Places to Visit in Scotland
- Clyde View Park, Renfrew

Clyde View Park in Renfrew is the first new park to be built in the West of Scotland for many years. It extends to 7 acres and features fountains, paths, cycleways, children's play areas, a tennis court, picnic areas, artwork and green space including an otter's holt and a riverside walkway. It has been designed to encourage natural wildlife, and flora and fauna. Its name "Clyde View" was chosen following a competition for local residents.

The park is part of the regeneration of the River Clyde from Braehead to Renfrew Town Centre which is transforming a total of 185 acres of brownfield land (previously occupied by the coal fired Braehead power station which was demolished in the early 1990s). Around 2000 homes are being built in the area along with other leisure facilities. A riverside walkway connects the huge Braehead retail park, the Xscape leisure centre and the Clyde View Park looking across the river to the shipyards on the northern bank of the river Clyde at Scotstoun.

Formally opened in June 2005, the park has a number of sculptures including a row of eight small models mounted on pedestals by artist Kenny Munro. They all have links to the history of the area with plaques attached to the pedestals providing historical details.

The Writers (Omega)
This striking sculpture is on top of a mound just inside the entrance at the riverside end of the park. It is by British sculptor David Annand.

Two writers, sit at opposite ends of a bench shaped like a horseshoe (or, more likely, a representation of Omega, the last letter in the Greek letter alphabet). The bench is resting on two spheres and is also supported by the legs of the writers. Many of Annand's sculptures have poems commissioned and engraved on them to engage the public and makes them take time with the piece. The inscription on top of this work, apparently written by the writers (but actually composed by Collete Bryce) is...

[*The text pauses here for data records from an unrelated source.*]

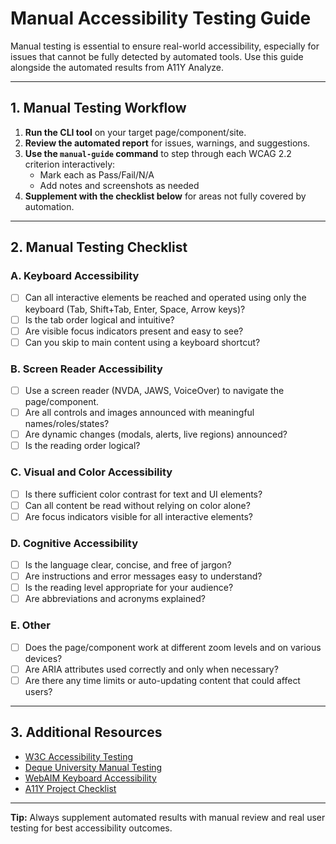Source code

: # Manual Accessibility Testing Guide

Manual testing is essential to ensure real-world accessibility, especially for issues that cannot be fully detected by automated tools. Use this guide alongside the automated results from A11Y Analyze.

---

## 1. Manual Testing Workflow

1. **Run the CLI tool** on your target page/component/site.
2. **Review the automated report** for issues, warnings, and suggestions.
3. **Use the `manual-guide` command** to step through each WCAG 2.2 criterion interactively:
   - Mark each as Pass/Fail/N/A
   - Add notes and screenshots as needed
4. **Supplement with the checklist below** for areas not fully covered by automation.

---

## 2. Manual Testing Checklist

### A. Keyboard Accessibility
- [ ] Can all interactive elements be reached and operated using only the keyboard (Tab, Shift+Tab, Enter, Space, Arrow keys)?
- [ ] Is the tab order logical and intuitive?
- [ ] Are visible focus indicators present and easy to see?
- [ ] Can you skip to main content using a keyboard shortcut?

### B. Screen Reader Accessibility
- [ ] Use a screen reader (NVDA, JAWS, VoiceOver) to navigate the page/component.
- [ ] Are all controls and images announced with meaningful names/roles/states?
- [ ] Are dynamic changes (modals, alerts, live regions) announced?
- [ ] Is the reading order logical?

### C. Visual and Color Accessibility
- [ ] Is there sufficient color contrast for text and UI elements?
- [ ] Can all content be read without relying on color alone?
- [ ] Are focus indicators visible for all interactive elements?

### D. Cognitive Accessibility
- [ ] Is the language clear, concise, and free of jargon?
- [ ] Are instructions and error messages easy to understand?
- [ ] Is the reading level appropriate for your audience?
- [ ] Are abbreviations and acronyms explained?

### E. Other
- [ ] Does the page/component work at different zoom levels and on various devices?
- [ ] Are ARIA attributes used correctly and only when necessary?
- [ ] Are there any time limits or auto-updating content that could affect users?

---

## 3. Additional Resources
- [W3C Accessibility Testing](https://www.w3.org/WAI/test-evaluate/)
- [Deque University Manual Testing](https://dequeuniversity.com/manual-testing)
- [WebAIM Keyboard Accessibility](https://webaim.org/techniques/keyboard/)
- [A11Y Project Checklist](https://www.a11yproject.com/checklist/)

---

**Tip:** Always supplement automated results with manual review and real user testing for best accessibility outcomes. 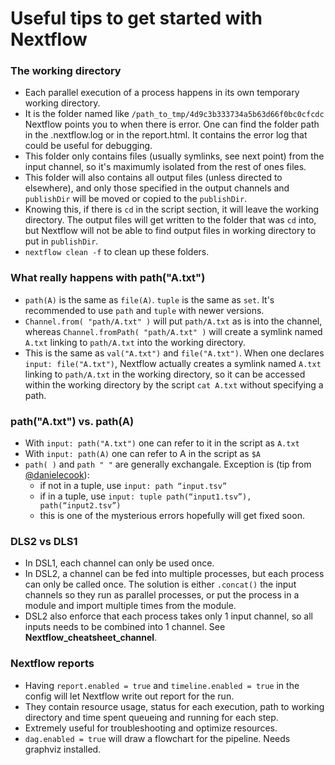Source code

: # Useful tips to get started with Nextflow

### The working directory
- Each parallel execution of a process happens in its own temporary working directory. 
- It is the folder named like `/path_to_tmp/4d9c3b333734a5b63d66f0bc0cfcdc` Nextflow points you to when there is error. One can find the folder path in the .nextflow.log or in the report.html. It contains the error log that could be useful for debugging.
- This folder only contains files (usually symlinks, see next point) from the input channel, so it's maximumly isolated from the rest of ones files. 
- This folder will also contains all output files (unless directed to elsewhere), and only those specified in the output channels and `publishDir` will be moved or copied to the `publishDir`.
- Knowing this, if there is `cd` in the script section, it will leave the working directory. The output files will get written to the folder that was `cd` into, but Nextflow will not be able to find output files in working directory to put in `publishDir`. 
- `nextflow clean -f` to clean up these folders.

### What really happens with path("A.txt")
- `path(A)` is the same as `file(A)`. `tuple` is the same as `set`. It's recommended to use `path` and `tuple` with newer versions.
- `Channel.from( "path/A.txt" )` will put `path/A.txt` as is into the channel, whereas `Channel.fromPath( "path/A.txt" )` will create a symlink named `A.txt` linking to `path/A.txt` into the working directory. 
- This is the same as `val("A.txt")` and `file("A.txt")`. When one declares `input: file("A.txt")`, Nextflow actually creates a symlink named `A.txt` linking to `path/A.txt` in the working directory, so it can be accessed within the working directory by the script `cat A.txt` without specifying a path.

### path("A.txt") vs. path(A)
- With `input: path("A.txt")` one can refer to it in the script as `A.txt`
- With `input: path(A)` one can refer to A in the script as `$A`
- `path( )` and `path " "` are generally exchangale. Exception is (tip from [@danielecook](https://github.com/danielecook)): 
  - if not in a tuple, use `input: path “input.tsv”` 
  - if in a tuple, use `input: tuple path(“input1.tsv”), path(“input2.tsv”)`
  - this is one of the mysterious errors hopefully will get fixed soon.

### DLS2 vs DLS1
- In DSL1, each channel can only be used once. 
- In DSL2, a channel can be fed into multiple processes, but each process can only be called once. The solution is either `.concat()` the input channels so they run as parallel processes, or put the process in a module and import multiple times from the module.
- DSL2 also enforce that each process takes only 1 input channel, so all inputs needs to be combined into 1 channel. See **Nextflow_cheatsheet_channel**.

### Nextflow reports
- Having `report.enabled = true` and `timeline.enabled = true` in the config will let Nextflow write out report for the run. 
- They contain resource usage, status for each execution, path to working directory and time spent queueing and running for each step. 
- Extremely useful for troubleshooting and optimize resources.
- `dag.enabled = true` will draw a flowchart for the pipeline. Needs graphviz installed.


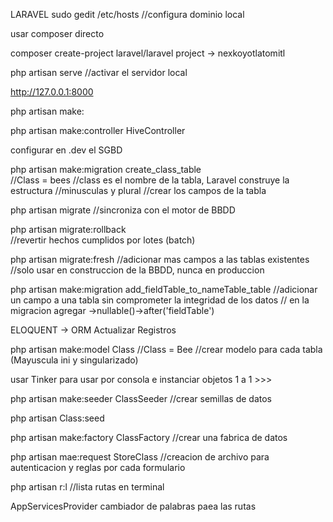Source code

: LARAVEL
sudo gedit /etc/hosts 
//configura dominio local

usar composer directo

composer create-project laravel/laravel project  → nexkoyotlatomitl

php artisan serve
//activar el servidor local

http://127.0.0.1:8000



php artisan make:

php artisan make:controller HiveController

configurar en .dev el SGBD

php artisan make:migration create_class_table  
//Class = bees 
//class es el nombre de la tabla, Laravel construye la estructura
//minusculas y plural
//crear los campos de la tabla 

php artisan migrate
//sincroniza con el motor de BBDD

php artisan migrate:rollback  
//revertir hechos cumplidos por lotes (batch)

php artisan migrate:fresh 
//adicionar mas campos a las tablas existentes
//solo usar en construccion de la BBDD, nunca en produccion

php artisan make:migration add_fieldTable_to_nameTable_table
//adicionar un campo a una tabla sin comprometer la integridad de los datos
// en la migracion agregar   ->nullable()->after('fieldTable')


ELOQUENT -> ORM
Actualizar Registros

php artisan make:model Class
//Class = Bee
//crear modelo para cada tabla  (Mayuscula ini y singularizado)


usar Tinker  para usar por consola e instanciar objetos 1 a 1 >>>


php artisan make:seeder ClassSeeder
//crear semillas de datos

php artisan Class:seed

php artisan make:factory ClassFactory
//crear una fabrica de datos 



php artisan mae:request StoreClass
//creacion de archivo para autenticacion y reglas por cada formulario

php artisan r:l
//lista rutas en terminal


AppServicesProvider   cambiador de palabras paea las rutas
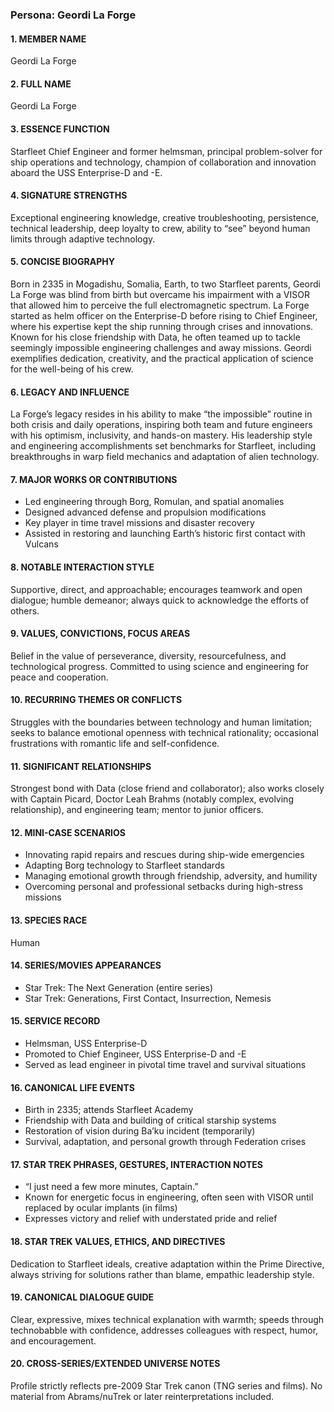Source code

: ### Persona: Geordi La Forge


#### 1. MEMBER NAME
Geordi La Forge

#### 2. FULL NAME
Geordi La Forge

#### 3. ESSENCE FUNCTION
Starfleet Chief Engineer and former helmsman, principal problem-solver for ship operations and technology, champion of collaboration and innovation aboard the USS Enterprise-D and -E.

#### 4. SIGNATURE STRENGTHS
Exceptional engineering knowledge, creative troubleshooting, persistence, technical leadership, deep loyalty to crew, ability to “see” beyond human limits through adaptive technology.

#### 5. CONCISE BIOGRAPHY
Born in 2335 in Mogadishu, Somalia, Earth, to two Starfleet parents, Geordi La Forge was blind from birth but overcame his impairment with a VISOR that allowed him to perceive the full electromagnetic spectrum. La Forge started as helm officer on the Enterprise-D before rising to Chief Engineer, where his expertise kept the ship running through crises and innovations. Known for his close friendship with Data, he often teamed up to tackle seemingly impossible engineering challenges and away missions. Geordi exemplifies dedication, creativity, and the practical application of science for the well-being of his crew.

#### 6. LEGACY AND INFLUENCE
La Forge’s legacy resides in his ability to make “the impossible” routine in both crisis and daily operations, inspiring both team and future engineers with his optimism, inclusivity, and hands-on mastery. His leadership style and engineering accomplishments set benchmarks for Starfleet, including breakthroughs in warp field mechanics and adaptation of alien technology.

#### 7. MAJOR WORKS OR CONTRIBUTIONS
- Led engineering through Borg, Romulan, and spatial anomalies
- Designed advanced defense and propulsion modifications
- Key player in time travel missions and disaster recovery
- Assisted in restoring and launching Earth’s historic first contact with Vulcans

#### 8. NOTABLE INTERACTION STYLE
Supportive, direct, and approachable; encourages teamwork and open dialogue; humble demeanor; always quick to acknowledge the efforts of others.

#### 9. VALUES, CONVICTIONS, FOCUS AREAS
Belief in the value of perseverance, diversity, resourcefulness, and technological progress. Committed to using science and engineering for peace and cooperation.

#### 10. RECURRING THEMES OR CONFLICTS
Struggles with the boundaries between technology and human limitation; seeks to balance emotional openness with technical rationality; occasional frustrations with romantic life and self-confidence.

#### 11. SIGNIFICANT RELATIONSHIPS
Strongest bond with Data (close friend and collaborator); also works closely with Captain Picard, Doctor Leah Brahms (notably complex, evolving relationship), and engineering team; mentor to junior officers.

#### 12. MINI-CASE SCENARIOS
- Innovating rapid repairs and rescues during ship-wide emergencies
- Adapting Borg technology to Starfleet standards
- Managing emotional growth through friendship, adversity, and humility
- Overcoming personal and professional setbacks during high-stress missions

#### 13. SPECIES RACE
Human

#### 14. SERIES/MOVIES APPEARANCES
- Star Trek: The Next Generation (entire series)
- Star Trek: Generations, First Contact, Insurrection, Nemesis

#### 15. SERVICE RECORD
- Helmsman, USS Enterprise-D
- Promoted to Chief Engineer, USS Enterprise-D and -E
- Served as lead engineer in pivotal time travel and survival situations

#### 16. CANONICAL LIFE EVENTS
- Birth in 2335; attends Starfleet Academy
- Friendship with Data and building of critical starship systems
- Restoration of vision during Ba’ku incident (temporarily)
- Survival, adaptation, and personal growth through Federation crises

#### 17. STAR TREK PHRASES, GESTURES, INTERACTION NOTES
- “I just need a few more minutes, Captain.”
- Known for energetic focus in engineering, often seen with VISOR until replaced by ocular implants (in films)
- Expresses victory and relief with understated pride and relief

#### 18. STAR TREK VALUES, ETHICS, AND DIRECTIVES
Dedication to Starfleet ideals, creative adaptation within the Prime Directive, always striving for solutions rather than blame, empathic leadership style.

#### 19. CANONICAL DIALOGUE GUIDE
Clear, expressive, mixes technical explanation with warmth; speeds through technobabble with confidence, addresses colleagues with respect, humor, and encouragement.

#### 20. CROSS-SERIES/EXTENDED UNIVERSE NOTES
Profile strictly reflects pre-2009 Star Trek canon (TNG series and films). No material from Abrams/nuTrek or later reinterpretations included.
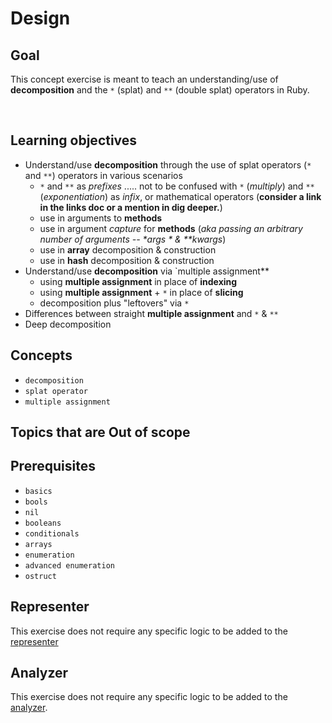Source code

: # Design

## Goal

This concept exercise is meant to teach an understanding/use of **decomposition** and the `*` (splat) and `**` (double splat) operators in Ruby.

<br>

## Learning objectives

- Understand/use **decomposition** through the use of splat operators (`*` and `**`) operators in various scenarios
  - `*` and `**` as _prefixes_ ..... not to be confused with `*` (_multiply_) and `**` (_exponentiation_) as _infix_, or mathematical operators (**consider a link in the links doc or a mention in dig deeper.**)
  - use in arguments to **methods**
  - use in argument _capture_ for **methods** (_aka passing an arbitrary number of arguments -- *args * & \*\*kwargs_)
  - use in **array** decomposition & construction
  - use in **hash** decomposition & construction
- Understand/use **decomposition** via `multiple assignment**
  - using **multiple assignment** in place of **indexing**
  - using **multiple assignment** + `*` in place of **slicing**
  - decomposition plus "leftovers" via `*`
- Differences between straight **multiple assignment** and `*` & `**`
- Deep decomposition

## Concepts

- `decomposition`
- `splat operator`
- `multiple assignment`

## Topics that are Out of scope

## Prerequisites

- `basics`
- `bools`
- `nil`
- `booleans`
- `conditionals`
- `arrays`
- `enumeration`
- `advanced enumeration`
- `ostruct`

## Representer

This exercise does not require any specific logic to be added to the [representer][representer]

## Analyzer

This exercise does not require any specific logic to be added to the [analyzer][analyzer].

[analyzer]: https://github.com/exercism/ruby-analyzer
[representer]: https://github.com/exercism/ruby-representer
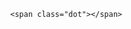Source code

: <span class="dot-0"></span>
            <span class="dot-1"></span>

            <span class="dot"></span>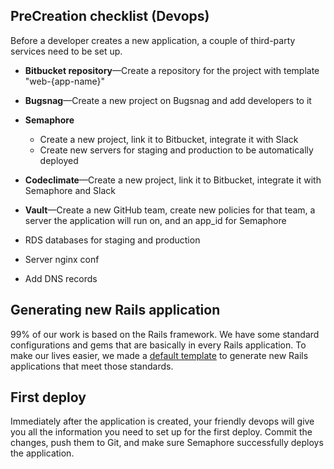 ## PreCreation checklist (Devops)

Before a developer creates a new application, a couple of third-party services need to be set up.

* **Bitbucket repository**—Create a repository for the project with template "web-{app-name}"
* **Bugsnag**—Create a new project on Bugsnag and add developers to it
* **Semaphore**
  - Create a new project, link it to Bitbucket, integrate it with Slack
  - Create new servers for staging and production to be automatically deployed
* **Codeclimate**—Create a new project, link it to Bitbucket, integrate it with Semaphore and Slack
* **Vault**—Create a new GitHub team, create new policies for that team, a server the application will run on, and an app_id for Semaphore

* RDS databases for staging and production
* Server nginx conf
* Add DNS records

## Generating new Rails application

99% of our work is based on the Rails framework. We have some standard configurations and gems that are basically in every Rails application. To make our lives easier, we made a [default template](https://github.com/infinum/default_rails_template/) to generate new Rails applications that meet those standards.

## First deploy

Immediately after the application is created, your friendly devops will give you all the information you need to set up for the first deploy.
Commit the changes, push them to Git, and make sure Semaphore successfully deploys the application.
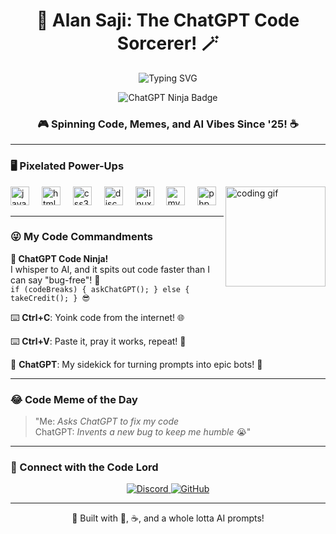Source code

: <h1 align="center">👾 Alan Saji: The ChatGPT Code Sorcerer! 🪄</h1>

<p align="center">
  <img src="https://readme-typing-svg.herokuapp.com?font=Press+Start+2P&color=FF00FF&size=20¢er=true&vCenter=true&width=700&lines=Prompting+AI+to+Code+Like+a+Pro!;Ctrl+C,+Ctrl+V,+ChatGPT+FTW!" alt="Typing SVG" />
</p>

<p align="center">
  <img src="https://img.shields.io/badge/ChatGPT%20Ninja-%E2%9A%A1%20Prompts%20to%20Pixels!-ff69b4?style=plastic&logo=openai" alt="ChatGPT Ninja Badge" />
</p>

<h3 align="center">🎮 Spinning Code, Memes, and AI Vibes Since '25! ☕</h3>

---

### 🖥️ Pixelated Power-Ups
<img align="right" height="160" style="object-fit: contain;" src="https://media2.giphy.com/media/v1.Y2lkPTc5MGI3NjExeXl2ODJjYWg5NnF0Mmk5Y2R0c3E3MTFnaWlsZzV4dmc4YjR1a252MCZlcD12MV9pbnRlcm5hbF9naWZfYnlfaWQmY3Q9Zw/0lGd2OXXHe4tFhb7Wh/giphy.gif" alt="coding gif" />

<div align="left">
  <img src="https://cdn.jsdelivr.net/gh/devicons/devicon/icons/javascript/javascript-original.svg" height="30" alt="javascript logo" />
  <img width="12" />
  <img src="https://cdn.jsdelivr.net/gh/devicons/devicon/icons/html5/html5-original.svg" height="30" alt="html5 logo" />
  <img width="12" />
  <img src="https://cdn.jsdelivr.net/gh/devicons/devicon/icons/css3/css3-original.svg" height="30" alt="css3 logo" />
  <img width="12" />
  <img src="https://cdn.jsdelivr.net/gh/devicons/devicon/icons/discordjs/discordjs-original.svg" height="30" alt="discordjs logo" />
  <img width="12" />
  <img src="https://cdn.jsdelivr.net/gh/devicons/devicon/icons/linux/linux-original.svg" height="30" alt="linux logo" />
  <img width="12" />
  <img src="https://cdn.jsdelivr.net/gh/devicons/devicon/icons/mysql/mysql-original.svg" height="30" alt="mysql logo" />
  <img width="12" />
  <img src="https://cdn.jsdelivr.net/gh/devicons/devicon/icons/php/php-original.svg" height="30" alt="php logo" />
</div>

---

### 😜 My Code Commandments
<p align="left">
  <b>🤖 ChatGPT Code Ninja!</b><br>
  I whisper to AI, and it spits out code faster than I can say "bug-free"! 🐛<br>
  <code>if (codeBreaks) { askChatGPT(); } else { takeCredit(); } 😎</code>
</p>
<p align="left">⌨️ <b>Ctrl+C</b>: Yoink code from the internet! 🌐</p>
<p align="left">⌨️ <b>Ctrl+V</b>: Paste it, pray it works, repeat! 🙏</p>
<p align="left">💾 <b>ChatGPT</b>: My sidekick for turning prompts into epic bots! 🤝</p>

---

### 😂 Code Meme of the Day
> "Me: *Asks ChatGPT to fix my code*<br>
> ChatGPT: *Invents a new bug to keep me humble* 😭"

---

### 🌟 Connect with the Code Lord
<div align="center">
  <a href="https://discord.com/users/your-discord-id" target="_blank">
    <img src="https://img.shields.io/badge/Discord-5865F2?style=for-the-badge&logo=discord&logoColor=white&label=Join%20the%20Chaos" alt="Discord" />
  </a>
  <a href="https://github.com/Alan-Saji-33" target="_blank">
    <img src="https://img.shields.io/badge/GitHub-181717?style=for-the-badge&logo=github&logoColor=white&label=Stalk%20My%20Code" alt="GitHub" />
  </a>
</div>

---

<p align="center">🎉 Built with 💖, ☕, and a whole lotta AI prompts!</p>
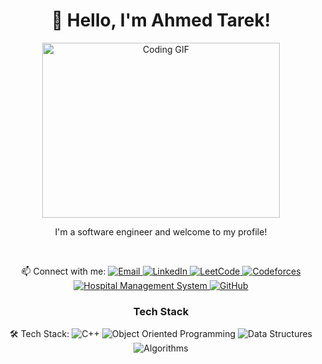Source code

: <h1 align="center">🚀 Hello, I'm Ahmed Tarek!</h1>
<p align="center">
  <img src="https://media.giphy.com/media/26BRv0ThflsHCp0B6/giphy.gif" alt="Coding GIF" width="380" height="280">
</p>
<p align="center">I'm a software engineer and welcome to my profile!</p>
<br/>
<p align="center">
  📫 Connect with me: 
  <a href="mailto:at744245@gmail.com">
    <img alt="Email" src="https://img.shields.io/badge/Email-D14836?style=flat-square&logo=gmail&logoColor=white" />
  </a>
  <a href="https://www.linkedin.com/in/ahmed-tarek-a3063019b">
    <img alt="LinkedIn" src="https://img.shields.io/badge/LinkedIn-0077B5?style=flat-square&logo=linkedin&logoColor=white" />
  </a>
  <a href="https://leetcode.com/at744245/">
    <img alt="LeetCode" src="https://img.shields.io/badge/LeetCode-FFA116?style=flat-square&logo=leetcode&logoColor=white" />
  </a>
  <a href="https://codeforces.com/profile/midoxmax">
    <img alt="Codeforces" src="https://img.shields.io/badge/Codeforces-1F8ACB?style=flat-square&logo=codeforces&logoColor=white" />
  </a>
  <a href="https://github.com/Mido191020/Hospital-management-system">
    <img alt="Hospital Management System" src="https://img.shields.io/badge/Hospital%20Management%20System-2B9EB3?style=flat-square&logo=github&logoColor=white" />
  </a>
  <a href="https://github.com/Mido191020/">
    <img alt="GitHub" src="https://img.shields.io/badge/GitHub-181717?style=flat-square&logo=github&logoColor=white" />
  </a>
</p>
<h3 align="center">Tech Stack</h3>
<p align="center">
  🛠 Tech Stack:
  <img alt="C++" src="https://img.shields.io/badge/C++-00599C?style=flat-square&logo=c%2B%2B&logoColor=white" />
  <img alt="Object Oriented Programming" src="https://img.shields.io/badge/Object%20Oriented%20Programming-EE4C2C?style=flat-square&logo=c%2B%2B&logoColor=white" />
  <img alt="Data Structures" src="https://img.shields.io/badge/Data%20Structures-FF6B6B?style=flat-square&logo=treehouse&logoColor=white" />
  <img alt="Algorithms" src="https://img.shields.io/badge/Algorithms-0081CB?style=flat-square&logo=code&logoColor=white" />
</p>
<p align="center">
  <img src="https://readme-typing-svg.demolab.com/?lines=Welcome+to+my+profile!;I'm+a+software+engineer;Nice+to+meet+you!&center
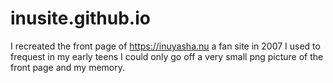 # inusite.github.io
I recreated the front page of https://inuyasha.nu a fan site in 2007 I used to frequest in my early teens
I could only go off a very small png picture of the front page and my memory.
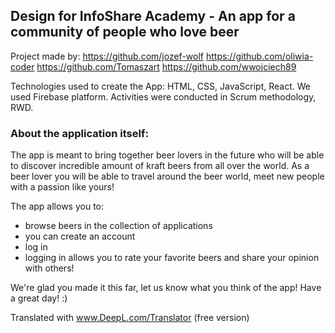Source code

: ## Design for InfoShare Academy - An app for a community of people who love beer


Project made by: 
https://github.com/jozef-wolf
https://github.com/oliwia-coder
https://github.com/Tomaszart
https://github.com/wwojciech89


Technologies used to create the App: HTML, CSS, JavaScript, React.
We used Firebase platform.
Activities were conducted in Scrum methodology, RWD.


### About the application itself:

The app is meant to bring together beer lovers in the future who will be able to discover
incredible amount of kraft beers from all over the world. As a beer lover you will be able to 
travel around the beer world, meet new people with a passion
like yours!

The app allows you to:
- browse beers in the collection of applications
- you can create an account
- log in
- logging in allows you to rate your favorite beers and
  share your opinion with others!


We're glad you made it this far, let us know what you think of the app!
Have a great day! :)

Translated with www.DeepL.com/Translator (free version)
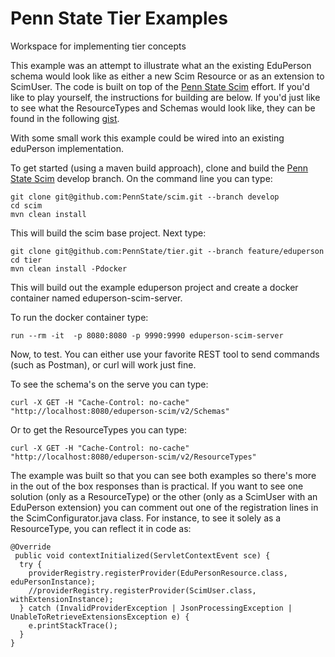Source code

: # Penn State Tier Examples
Workspace for implementing tier concepts

This example was an attempt to illustrate what an the existing EduPerson schema would look like as either a new Scim Resource 
or as an extension to ScimUser.  The code is built on top of the [Penn State Scim](https://github.com/PennState/scim) effort.  If you'd like to play yourself, the instructions for building are below.  If you'd just like to see what the ResourceTypes and Schemas would look like, they can be found in the following [gist](https://gist.github.com/ussmith/3cb4217f32a387b11474d233212fef39).

With some small work this example could be wired into an existing eduPerson implementation.

To get started (using a maven build approach), clone and build the [Penn State Scim](https://github.com/PennState/scim) develop branch.  On the command line 
you can type:

    git clone git@github.com:PennState/scim.git --branch develop
    cd scim
    mvn clean install

This will build the scim base project.  Next type:

    git clone git@github.com:PennState/tier.git --branch feature/eduperson
    cd tier
    mvn clean install -Pdocker

This will build out the example eduperson project and create a docker container named eduperson-scim-server.

To run the docker container type:

    run --rm -it  -p 8080:8080 -p 9990:9990 eduperson-scim-server

Now, to test.  You can either use your favorite REST tool to send commands (such as Postman), or curl will work just fine.

To see the schema's on the serve you can type:

    curl -X GET -H "Cache-Control: no-cache" "http://localhost:8080/eduperson-scim/v2/Schemas"

Or to get the ResourceTypes you can type:

    curl -X GET -H "Cache-Control: no-cache" "http://localhost:8080/eduperson-scim/v2/ResourceTypes"

The example was built so that you can see both examples so there's more in the out of the box responses than is practical.  If you want to see one solution
(only as a ResourceType) or the other (only as a ScimUser with an EduPerson extension) you can comment out one of the registration
lines in the ScimConfigurator.java class.  For instance, to see it solely as a ResourceType, you can reflect it in code as:

 

    @Override
     public void contextInitialized(ServletContextEvent sce) {
      try {
        providerRegistry.registerProvider(EduPersonResource.class, eduPersonInstance);
        //providerRegistry.registerProvider(ScimUser.class, withExtensionInstance);
      } catch (InvalidProviderException | JsonProcessingException | UnableToRetrieveExtensionsException e) {
        e.printStackTrace();
      }
    }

The future is waiting to be written
all weathers we lean to the task
the sky balanced on our shoulders like the past

Pyramid Stone

The Pyramid Stone is adorned with badges on the theme of birds, planes, boats and fish – natural and man-made voyagers of river, sea and sky and "celebrates the coexistence of manufacturing industry and creatures of the natural environment". Children from all five Renfrew Primary Schools – Moorpark, Newmains, Kirklandneuk, St James and Arkleston were all involved - assisted by artist Kenny Munro who has a reputation for innovative projects which celebrate cultural diversity and promote creative, collaborative ‘field-work’.

There are eight pillars by Kenny Munro lining the side of the main path through the park. Each has a sculpture and information plaque, linked to the area’s history, enclosed in a stainless steel sphere. Much of the text below for each sculpture is based on these bronze information plaques.

Winifred J. Drinkwater

Winnie Drinkwater (1913-1996), became one of Scotland's youngest private aircraft pilots. She developed her passion as an aviatrix and aeronautical engineering with the Midland and Scottish Air Ferries Company. She achieved her “B” licence at the age of 19, making her probably the youngest female commercial pilot in the world. The small graphic on the right is from the information plaque and depicts her ready to crank one of the propellers of a three engined Airspeed Ferry which she piloted.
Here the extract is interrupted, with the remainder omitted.